Der Aufmerksamkeitserfolg, den Schult unzweifelhaft für sich verbuchen konnte, war jedoch nicht gleichzusetzen mit einem Erfolg in der von ihm propagierten Sache. Schult war enttäuscht, ja erbost, auf wie viel Ablehnung er mit seinen Forderungen nach einer Legalisierung der Pädophilie nach wie vor stieß. In der Zeitschrift Autonomie publizierte er deshalb bald darauf ein Pamphlet, das den bezeichnenden Titel Für eine sexuelle Revolution – Wider die linken Spießer trug. Für ihn seien – versuchte er einen der am häufigsten gegen ihn erhobenen Einwände zu entkräften – die Jungen keine einfachen Sexualobjekte, sondern »gleichwertige und gleichberechtigte Partner«. Doch es half alles nichts. Die Spontibewegung war nicht gleichzusetzen mit der Schwulenbewegung oder Teilen von ihr. Schult blieb ein Streitfall.

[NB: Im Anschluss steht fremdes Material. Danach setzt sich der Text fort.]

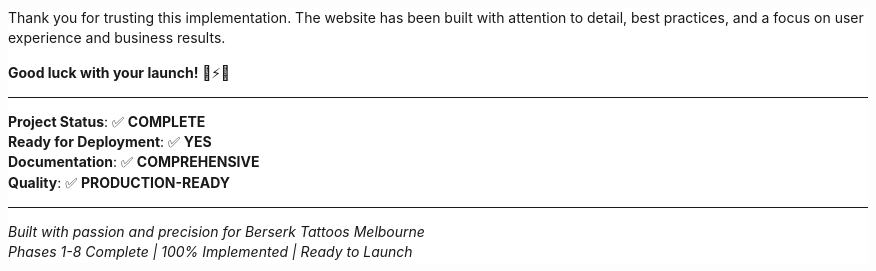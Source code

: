 Thank you for trusting this implementation. The website has been built with attention to detail, best practices, and a focus on user experience and business results.

**Good luck with your launch!** 🎨⚡🚀

---

**Project Status**: ✅ **COMPLETE**  
**Ready for Deployment**: ✅ **YES**  
**Documentation**: ✅ **COMPREHENSIVE**  
**Quality**: ✅ **PRODUCTION-READY**

---

*Built with passion and precision for Berserk Tattoos Melbourne*  
*Phases 1-8 Complete | 100% Implemented | Ready to Launch*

Einerseits wollte man zwar nicht, dass er wegen seiner sexuellen Kontakte zu Jugendlichen vor Gericht gestellt und mit Haftstrafen belegt wurde, andererseits jedoch wollte man sich von ihm auch nicht vor den Karren einer Kampagne spannen lassen, die als anstößig galt und für die ohnehin keine gesellschaftlichen Mehrheiten in Sicht waren.